== Provided data ==
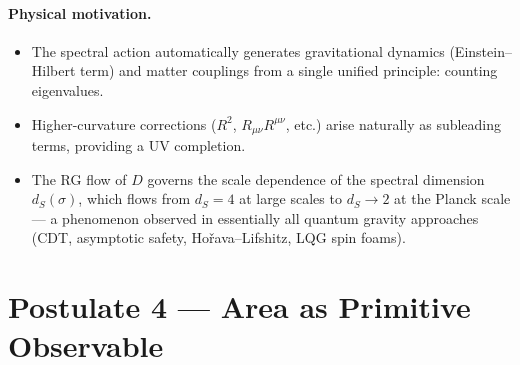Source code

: \documentclass[12pt,a4paper]{article}
\theoremstyle{postulate}
\newcommand{\Dirac}{D}
\begin{document}
\paragraph{Physical motivation.}
\begin{itemize}
  \item The spectral action automatically generates gravitational dynamics
        (Einstein--Hilbert term) and matter couplings from a single unified
        principle: counting eigenvalues.
  \item Higher-curvature corrections ($R^2$, $R_{\mu\nu}R^{\mu\nu}$, etc.)
        arise naturally as subleading terms, providing a UV completion.
  \item The RG flow of $\Dirac$ governs the scale dependence of the spectral
        dimension $d_S(\sigma)$, which flows from $d_S = 4$ at large scales
        to $d_S \to 2$ at the Planck scale --- a phenomenon observed in
        essentially all quantum gravity approaches (CDT, asymptotic safety,
        Ho\v{r}ava--Lifshitz, LQG spin foams).
\end{itemize}


\section{Postulate 4 --- Area as Primitive Observable}\label{sec:P4}
\end{document}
===
» **Task requirements**:
Return the preceding entries verbatim, with the pictures excluded.

» **Answer section**:
Source code

: \documentclass[12pt,a4paper]{article}
\theoremstyle{postulate}
\newcommand{\Dirac}{D}
\begin{document}
\paragraph{Physical motivation.}
\begin{itemize}
  \item The spectral action automatically generates gravitational dynamics
        (Einstein--Hilbert term) and matter couplings from a single unified
        principle: counting eigenvalues.
  \item Higher-curvature corrections ($R^2$, $R_{\mu\nu}R^{\mu\nu}$, etc.)
        arise naturally as subleading terms, providing a UV completion.
  \item The RG flow of $\Dirac$ governs the scale dependence of the spectral
        dimension $d_S(\sigma)$, which flows from $d_S = 4$ at large scales
        to $d_S \to 2$ at the Planck scale --- a phenomenon observed in
        essentially all quantum gravity approaches (CDT, asymptotic safety,
        Ho\v{r}ava--Lifshitz, LQG spin foams).
\end{itemize}


\section{Postulate 4 --- Area as Primitive Observable}\label{sec:P4}
\end{document}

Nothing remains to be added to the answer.